In a speech delivered at Chatham House today (Nov. 10), Cameron set out his “practical, not emotional” demands to create a model of EU membership “that works for Britain.” He insisted the UK has no interest in being part of a United States of Europe.

Fulfilling Cameron’s pre-election promise, parliament passed a law calling for a referendum on the UK’s “renegotiated” membership in the EU by 2017 at the latest. Today’s speech detailed the main points that Cameron wants to renegotiate before calling the vote.

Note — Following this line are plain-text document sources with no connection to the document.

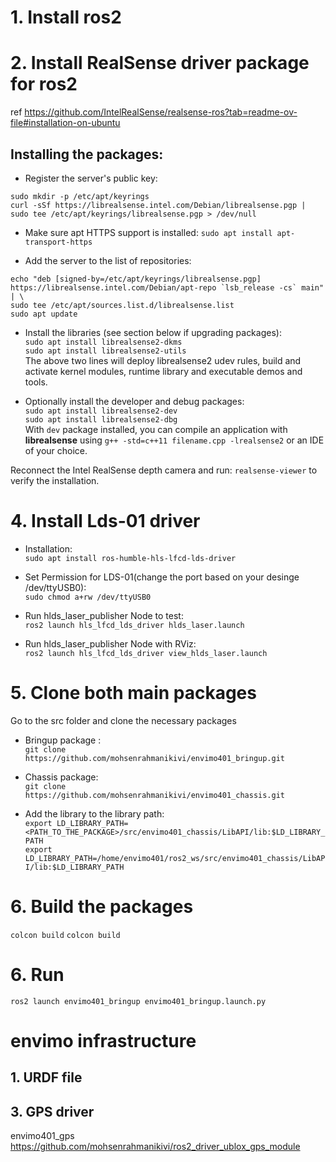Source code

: # 1. Install ros2
# 2. Install RealSense driver package for ros2
 ref  https://github.com/IntelRealSense/realsense-ros?tab=readme-ov-file#installation-on-ubuntu
## Installing the packages:
- Register the server's public key:
```
sudo mkdir -p /etc/apt/keyrings
curl -sSf https://librealsense.intel.com/Debian/librealsense.pgp | sudo tee /etc/apt/keyrings/librealsense.pgp > /dev/null
```

- Make sure apt HTTPS support is installed:
`sudo apt install apt-transport-https`

- Add the server to the list of repositories:
```
echo "deb [signed-by=/etc/apt/keyrings/librealsense.pgp] https://librealsense.intel.com/Debian/apt-repo `lsb_release -cs` main" | \
sudo tee /etc/apt/sources.list.d/librealsense.list
sudo apt update
```

- Install the libraries (see section below if upgrading packages):  
  `sudo apt install librealsense2-dkms`  
  `sudo apt install librealsense2-utils`  
  The above two lines will deploy librealsense2 udev rules, build and activate kernel modules, runtime library and executable demos and tools.  

- Optionally install the developer and debug packages:  
  `sudo apt install librealsense2-dev`  
  `sudo apt install librealsense2-dbg`  
  With `dev` package installed, you can compile an application with **librealsense** using `g++ -std=c++11 filename.cpp -lrealsense2` or an IDE of your choice.

Reconnect the Intel RealSense depth camera and run: `realsense-viewer` to verify the installation.

# 4. Install Lds-01 driver
- Installation:  
  `sudo apt install ros-humble-hls-lfcd-lds-driver`
  
- Set Permission for LDS-01(change the port based on your desinge /dev/ttyUSB0):  
  `sudo chmod a+rw /dev/ttyUSB0`
  
- Run hlds_laser_publisher Node to test:  
  `ros2 launch hls_lfcd_lds_driver hlds_laser.launch`
  
- Run hlds_laser_publisher Node with RViz:  
  `ros2 launch hls_lfcd_lds_driver view_hlds_laser.launch`
  
# 5. Clone both main packages
Go to the src folder and clone the necessary packages
- Bringup package :  
 `git clone https://github.com/mohsenrahmanikivi/envimo401_bringup.git`

- Chassis package:  
 `git clone https://github.com/mohsenrahmanikivi/envimo401_chassis.git`

- Add the library to the library path:  
 `export LD_LIBRARY_PATH=<PATH_TO_THE_PACKAGE>/src/envimo401_chassis/LibAPI/lib:$LD_LIBRARY_PATH`  
 `export LD_LIBRARY_PATH=/home/envimo401/ros2_ws/src/envimo401_chassis/LibAPI/lib:$LD_LIBRARY_PATH`


# 6. Build the packages    
 `colcon build`
 `colcon build` 
 
 # 6. Run   
 `ros2 launch envimo401_bringup envimo401_bringup.launch.py`
 

# envimo infrastructure
## 1. URDF file
## 3. GPS driver
envimo401_gps
https://github.com/mohsenrahmanikivi/ros2_driver_ublox_gps_module



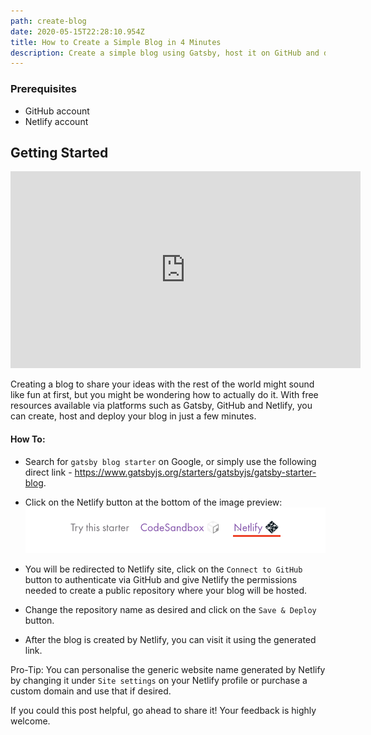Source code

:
 ```yaml
---
path: create-blog
date: 2020-05-15T22:28:10.954Z
title: How to Create a Simple Blog in 4 Minutes
description: Create a simple blog using Gatsby, host it on GitHub and deploy to Netlify! You can customise the domain name as desired.
---
```


### Prerequisites
- GitHub account
- Netlify account

## Getting Started

<iframe width="560" height="315" src="https://www.youtube-nocookie.com/embed/dEga2O1JUQo" frameborder="0" allow="accelerometer; autoplay; encrypted-media; gyroscope; picture-in-picture" allowfullscreen></iframe>

Creating a blog to share your ideas with the rest of the world might sound like fun at first, but you might be wondering how to actually do it. With free resources available via platforms such as Gatsby, GitHub and Netlify, you can create, host and deploy your blog in just a few minutes.

#### How To:
* Search for `gatsby blog starter` on Google, or simply use the following direct link - https://www.gatsbyjs.org/starters/gatsbyjs/gatsby-starter-blog.
* Click on the Netlify button at the bottom of the image preview:
![Netlify button](./netlify.png "Netlify button")

* You will be redirected to Netlify site, click on the `Connect to GitHub` button to authenticate via GitHub and give Netlify the permissions needed to create a public repository where your blog will be hosted.
* Change the repository name as desired and click on the `Save & Deploy` button.
* After the blog is created by Netlify, you can visit it using the generated link.

Pro-Tip: You can personalise the generic website name generated by Netlify by changing it under `Site settings` on your Netlify profile or purchase a custom domain and use that if desired.

If you could this post helpful, go ahead to share it! Your feedback is highly welcome.
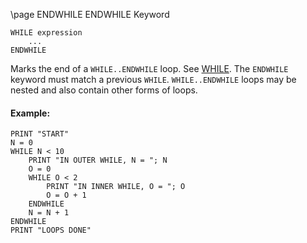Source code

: \page ENDWHILE ENDWHILE Keyword
```basic
WHILE expression
    ...
ENDWHILE
```
Marks the end of a `WHILE..ENDWHILE` loop. See [WHILE](https://github.com/brainboxdotcc/retro-rocket/wiki/WHILE). The `ENDWHILE` keyword must match a previous `WHILE`. `WHILE..ENDWHILE` loops may be nested and also contain other forms of loops.

#### Example:

```basic
PRINT "START"
N = 0
WHILE N < 10
    PRINT "IN OUTER WHILE, N = "; N
    O = 0
    WHILE O < 2
        PRINT "IN INNER WHILE, O = "; O
        O = O + 1
    ENDWHILE
    N = N + 1
ENDWHILE
PRINT "LOOPS DONE"
```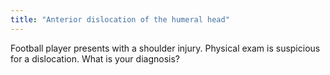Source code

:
 ```yaml
---
title: "Anterior dislocation of the humeral head"
---
```

Football player presents with a shoulder injury. Physical exam is suspicious for a dislocation. What is your diagnosis?

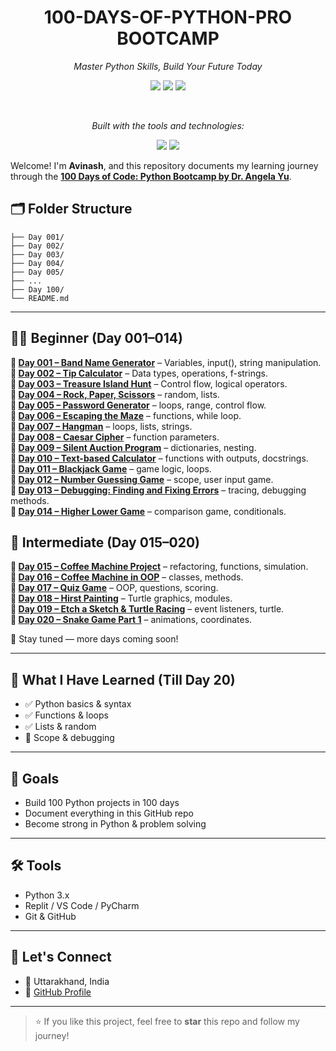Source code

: <h1 align="center">
  <strong>
    100-DAYS-OF-PYTHON-PRO<br>BOOTCAMP
  </strong>
</h1>

<p align="center"><i>Master Python Skills, Build Your Future Today</i></p>

<p align="center">
  <img src="https://img.shields.io/github/last-commit/AvinashNegi1999/100-Days-of-Python-Code-challenge?style=for-the-badge&color=007bff&logo=github" />
  <img src="https://img.shields.io/badge/python-100.0%25-007bff?style=for-the-badge&logo=python&logoColor=white" />
  <img src="https://img.shields.io/badge/languages-1-007bff?style=for-the-badge&logo=code" />
</p>

<br/>

<p align="center"><i>Built with the tools and technologies:</i></p>

<p align="center">
  <img src="https://img.shields.io/badge/Markdown-000000?style=for-the-badge&logo=markdown&logoColor=white" />
  <img src="https://img.shields.io/badge/Python-3776AB?style=for-the-badge&logo=python&logoColor=white" />
</p>


Welcome! I'm **Avinash**, and this repository documents my learning journey through the **[100 Days of Code: Python Bootcamp by Dr. Angela Yu](https://www.udemy.com/course/100-days-of-code/)**.


## 🗂️ Folder Structure

```100-Days-of-Python-Code-challenge/
├── Day 001/
├── Day 002/
├── Day 003/
├── Day 004/
├── Day 005/
├── ...
├── Day 100/
└── README.md
```
---
## 🧑‍💻 Beginner (Day 001–014)
**📅 [Day 001 – Band Name Generator](https://github.com/AvinashNegi1999/100-Days-of-Python-Pro-Bootcamp/tree/main/Day%20001)** – Variables, input(), string manipulation.  
**📅 [Day 002 – Tip Calculator](https://github.com/AvinashNegi1999/100-Days-of-Python-Pro-Bootcamp/tree/main/Day%20002)** – Data types, operations, f-strings.  
**📅 [Day 003 – Treasure Island Hunt](https://github.com/AvinashNegi1999/100-Days-of-Python-Pro-Bootcamp/tree/main/Day%20003)** – Control flow, logical operators.  
**📅 [Day 004 – Rock, Paper, Scissors](https://github.com/AvinashNegi1999/100-Days-of-Python-Pro-Bootcamp/tree/main/Day%20004)** – random, lists.  
**📅 [Day 005 – Password Generator](https://github.com/AvinashNegi1999/100-Days-of-Python-Pro-Bootcamp/tree/main/Day%20005)** – loops, range, control flow.  
**📅 [Day 006 – Escaping the Maze](https://github.com/AvinashNegi1999/100-Days-of-Python-Pro-Bootcamp/tree/main/Day%20006)** – functions, while loop.  
**📅 [Day 007 – Hangman](https://github.com/AvinashNegi1999/100-Days-of-Python-Pro-Bootcamp/tree/main/Day%20007)** – loops, lists, strings.  
**📅 [Day 008 – Caesar Cipher](https://github.com/AvinashNegi1999/100-Days-of-Python-Pro-Bootcamp/tree/main/Day%20008)** – function parameters.  
**📅 [Day 009 – Silent Auction Program](https://github.com/AvinashNegi1999/100-Days-of-Python-Pro-Bootcamp/tree/main/Day%20009)** – dictionaries, nesting.  
**📅 [Day 010 – Text-based Calculator](https://github.com/AvinashNegi1999/100-Days-of-Python-Pro-Bootcamp/tree/main/Day%20010)** – functions with outputs, docstrings.  
**📅 [Day 011 – Blackjack Game](https://github.com/AvinashNegi1999/100-Days-of-Python-Pro-Bootcamp/tree/main/Day%20011)** – game logic, loops.  
**📅 [Day 012 – Number Guessing Game](https://github.com/AvinashNegi1999/100-Days-of-Python-Pro-Bootcamp/tree/main/Day%20012)** – scope, user input game.  
**📅 [Day 013 – Debugging: Finding and Fixing Errors](https://github.com/AvinashNegi1999/100-Days-of-Python-Pro-Bootcamp/tree/main/Day%20013)** – tracing, debugging methods.  
**📅 [Day 014 – Higher Lower Game](https://github.com/AvinashNegi1999/100-Days-of-Python-Pro-Bootcamp/tree/main/Day%20014)** – comparison game, conditionals.

## 🧠 Intermediate (Day 015–020)
**📅 [Day 015 – Coffee Machine Project](https://github.com/AvinashNegi1999/100-Days-of-Python-Pro-Bootcamp/tree/main/Day%20015)** – refactoring, functions, simulation.  
**📅 [Day 016 – Coffee Machine in OOP](https://github.com/AvinashNegi1999/100-Days-of-Python-Pro-Bootcamp/tree/main/Day%20016)** – classes, methods.  
**📅 [Day 017 – Quiz Game](https://github.com/AvinashNegi1999/100-Days-of-Python-Pro-Bootcamp/tree/main/Day%20017)** – OOP, questions, scoring.  
**📅 [Day 018 – Hirst Painting](https://github.com/AvinashNegi1999/100-Days-of-Python-Pro-Bootcamp/tree/main/Day%20018)** – Turtle graphics, modules.  
**📅 [Day 019 – Etch a Sketch & Turtle Racing](https://github.com/AvinashNegi1999/100-Days-of-Python-Pro-Bootcamp/tree/main/Day%20019)** – event listeners, turtle.  
**📅 [Day 020 – Snake Game Part 1](https://github.com/AvinashNegi1999/100-Days-of-Python-Pro-Bootcamp/tree/main/Day%20020)** – animations, coordinates.

📌 Stay tuned — more days coming soon!


---
## 🧠 What I Have Learned (Till Day 20)

- ✅ Python basics & syntax  
- ✅ Functions & loops  
- ✅ Lists & random  
- 🔄 Scope & debugging  
---

## 🚀 Goals

- Build 100 Python projects in 100 days
- Document everything in this GitHub repo
- Become strong in Python & problem solving

---

## 🛠 Tools

- Python 3.x
- Replit / VS Code / PyCharm
- Git & GitHub

---

## 🙌 Let's Connect

- 📍 Uttarakhand, India  
- 🔗 [GitHub Profile](https://github.com/AvinashNegi1999)

---

> ⭐ If you like this project, feel free to **star** this repo and follow my journey!
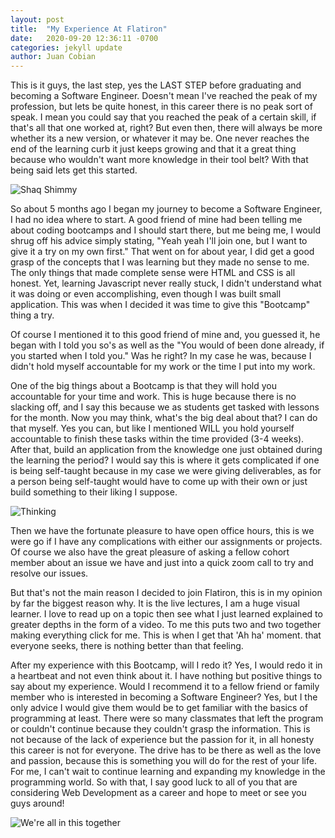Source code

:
 ```yaml
---
layout: post
title:  "My Experience At Flatiron"
date:   2020-09-20 12:36:11 -0700
categories: jekyll update
author: Juan Cobian
---
```


This is it guys, the last step, yes the LAST STEP before graduating and becoming a Software Engineer. Doesn't mean I've
reached the peak of my profession, but lets be quite honest, in this career there is no peak sort of speak. I mean you could say
that you reached the peak of a certain skill, if that's all that one worked at, right? But even then, there will always
be more whether its a new version, or whatever it may be. One never reaches the end of the learning curb it just keeps
growing and that it a great thing because who wouldn't want more knowledge in their tool belt? With that being said lets
get this started.

![Shaq Shimmy](https://i.pinimg.com/originals/db/c6/59/dbc6597b27b388e63bb782875fc7140c.gif)

So about 5 months ago I began my journey to become a Software Engineer, I had no idea where to start. A good friend of mine
had been telling me about coding bootcamps and I should start there, but me being me, I would shrug off his advice simply
stating, "Yeah yeah I'll join one, but I want to give it a try on my own first." That went on for about year, I did get a
good grasp of the concepts that I was learning but they made no sense to me. The only things that made complete sense were
HTML and CSS is all honest. Yet, learning Javascript never really stuck, I didn't understand what it was doing or even
accomplishing, even though I was built small application. This was when I decided it was time to give this "Bootcamp" thing
a try.

Of course I mentioned it to this good friend of mine and, you guessed it, he began with I told you so's as well as the
"You would of been done already, if you started when I told you." Was he right? In my case he was, because I didn't hold
myself accountable for my work or the time I put into my work.

One of the big things about a Bootcamp is that they will hold you accountable for your time and work. This is huge because
there is no slacking off, and I say this because we as students get tasked with lessons for the month. Now you may think,
what's the big deal about that? I can do that myself. Yes you can, but like I mentioned WILL you hold yourself accountable
to finish these tasks within the time provided (3-4 weeks). After that, build an application from the knowledge one just 
obtained during the learning the period? I would say this is where it gets complicated if one is being self-taught because
in my case we were giving deliverables, as for a person being self-taught would have to come up with their own or just
build something to their liking I suppose. 

![Thinking](https://media2.giphy.com/media/3o7TKTDn976rzVgky4/200.gif)

Then we have the fortunate pleasure to have open office hours, this is we were go if I have any complications with 
either our assignments or projects. Of course we also have the great pleasure of asking a fellow cohort member about an 
issue we have and just into a quick zoom call to try and resolve our issues.

But that's not the main reason I decided to join Flatiron, this is in my opinion by far the biggest reason why. It is the
live lectures, I am a huge visual learner. I love to read up on a topic then see what I just learned explained to greater
depths in the form of a video. To me this puts two and two together making everything click for me. This is when I get that
'Ah ha' moment. that everyone seeks, there is nothing better than that feeling.

After my experience with this Bootcamp, will I redo it? Yes, I would redo it in a heartbeat and not even think about it.
I have nothing but positive things to say about my experience. Would I recommend it to a fellow friend or family member
who is interested in becoming a Software Engineer? Yes, but I the only advice I would give them would be to get familiar
with the basics of programming at least. There were so many classmates that left the program or couldn't continue because
they couldn't grasp the information. This is not because of the lack of experience but the passion for it, in all honesty
this career is not for everyone. The drive has to be there as well as the love and passion, because this is something you
will do for the rest of your life. For me, I can't wait to continue learning and expanding my knowledge in the programming
world. So with that, I say good luck to all of you that are considering Web Development as a career and hope to meet or
see you guys around!

![We're all in this together](https://media1.giphy.com/media/8j2wrmWdc0Kf6/giphy.gif)
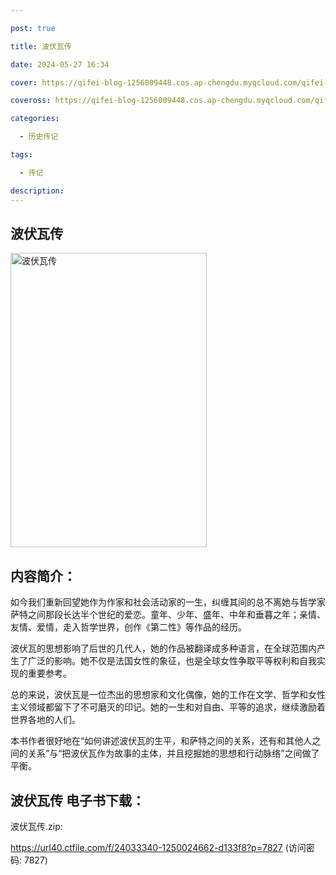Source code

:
 ```yaml
---

post: true

title: 波伏瓦传

date: 2024-05-27 16:34

cover: https://qifei-blog-1256009448.cos.ap-chengdu.myqcloud.com/qifei-blog/66260c7f0ea9cb14034b6cce.jpg

coveross: https://qifei-blog-1256009448.cos.ap-chengdu.myqcloud.com/qifei-blog/66260c7f0ea9cb14034b6cce.jpg

categories:

  - 历史传记

tags:

  - 传记

description:
---
```


## 波伏瓦传
<img alt=" 波伏瓦传" class="aligncenter loading" data-was-processed="true" decoding="async" fetchpriority="high" height="471" src="https://qifei-blog-1256009448.cos.ap-chengdu.myqcloud.com/qifei-blog/66260c7f0ea9cb14034b6cce.jpg" style="cursor: zoom-in;" width="314"/>

## 内容简介：

如今我们重新回望她作为作家和社会活动家的一生，纠缠其间的总不离她与哲学家萨特之间那段长达半个世纪的爱恋。童年、少年、盛年、中年和垂暮之年；亲情、友情、爱情，走入哲学世界，创作《第二性》等作品的经历。

波伏瓦的思想影响了后世的几代人，她的作品被翻译成多种语言，在全球范围内产生了广泛的影响。她不仅是法国女性的象征，也是全球女性争取平等权利和自我实现的重要参考。

总的来说，波伏瓦是一位杰出的思想家和文化偶像，她的工作在文学、哲学和女性主义领域都留下了不可磨灭的印记。她的一生和对自由、平等的追求，继续激励着世界各地的人们。

本书作者很好地在“如何讲述波伏瓦的生平，和萨特之间的关系，还有和其他人之间的关系”与“把波伏瓦作为故事的主体，并且挖掘她的思想和行动脉络”之间做了平衡。

## 波伏瓦传 电子书下载：
波伏瓦传.zip: 

https://url40.ctfile.com/f/24033340-1250024662-d133f8?p=7827 (访问密码: 7827)

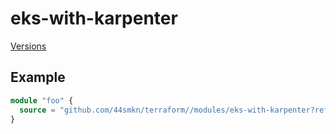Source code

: # eks-with-karpenter

[Versions](https://github.com/44smkn/terraform/releases?q=modules/eks-with-karpenter)

## Example

```tf
module "foo" {
  source = "github.com/44smkn/terraform//modules/eks-with-karpenter?ref=module_modules_eks-with-karpenter_v0.1.0"
}
```
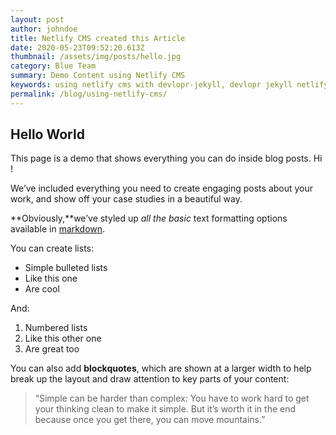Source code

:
 ```yaml
---
layout: post
author: johndoe
title: Netlify CMS created this Article
date: 2020-05-23T09:52:20.613Z
thumbnail: /assets/img/posts/hello.jpg
category: Blue Team
summary: Demo Content using Netlify CMS
keywords: using netlify cms with devlopr-jekyll, devlopr jekyll netlify cms, how to use netlify cms
permalink: /blog/using-netlify-cms/
---
```

## Hello World

This page is a demo that shows everything you can do inside blog posts. Hi !

We’ve included everything you need to create engaging posts about your work, and show off your case studies in a beautiful way.

**Obviously,**we’ve styled up *all the basic* text formatting options available in [markdown](https://github.com/adam-p/markdown-here/wiki/Markdown-Cheatsheet).

You can create lists:

* Simple bulleted lists
* Like this one
* Are cool

And:

1. Numbered lists
2. Like this other one
3. Are great too

You can also add **blockquotes**, which are shown at a larger width to help break up the layout and draw attention to key parts of your content:

> “Simple can be harder than complex: You have to work hard to get your thinking clean to make it simple. But it’s worth it in the end because once you get there, you can move mountains.”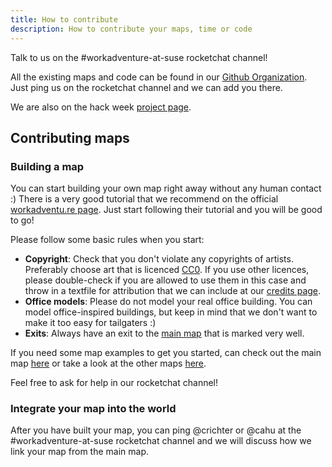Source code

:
 ```yaml
---
title: How to contribute
description: How to contribute your maps, time or code
---
```


Talk to us on the #workadventure-at-suse rocketchat channel!

All the existing maps and code can be found in our [Github Organization](https://github.com/workadventure-suse).
Just ping us on the rocketchat channel and we can add you there.

We are also on the hack week [project page](https://hackweek.suse.com/20/projects/workadventu-dot-re-at-suse).

## Contributing maps
### Building a map
You can start building your own map right away without any human contact :)
There is a very good tutorial that we recommend on the official [workadventu.re page](https://workadventu.re/map-building).
Just start following their tutorial and you will be good to go!

Please follow some basic rules when you start:
- **Copyright**: Check that you don't violate any copyrights of artists. Preferably choose art that is licenced [CC0](https://creativecommons.org/share-your-work/public-domain/cc0/). If you use other licences, please double-check if you are allowed to use them in this case and throw in a textfile for attribution that we can include at our [credits page](/credits).
- **Office models**: Please do not model your real office building. You can model office-inspired buildings, but keep in mind that we don't want to make it too easy for tailgaters :)
- **Exits**: Always have an exit to the [main map](https://play.wa.suse.net/_/global/wa.suse.net/office/map.json) that is marked very well.

If you need some map examples to get you started, can check out the main map [here](https://github.com/workadventure-suse/office) or take a look at the other maps [here](https://github.com/workadventure-suse).

Feel free to ask for help in our rocketchat channel!

### Integrate your map into the world
After you have built your map, you can ping @crichter or @cahu at the #workadventure-at-suse rocketchat channel and we will discuss how we link your map from the main map.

Cameron started campaigning for “substantial” changes to the UK’s relationship with the EU in a pivotal 2013 speech, citing the euro-zone financial crisis, Europe’s declining economic competitiveness, and the EU’s perceived lack of democratic legitimacy among citizens as motivations for a rethink of the UK’s position in the bloc. He added a fourth issue in his speech today—the European refugee crisis.

“I am in no doubt that for Britain the European question is not just a matter of economic security, but of national security too—not just a matter of jobs and trade but of the safety and security of our nation,” Cameron said.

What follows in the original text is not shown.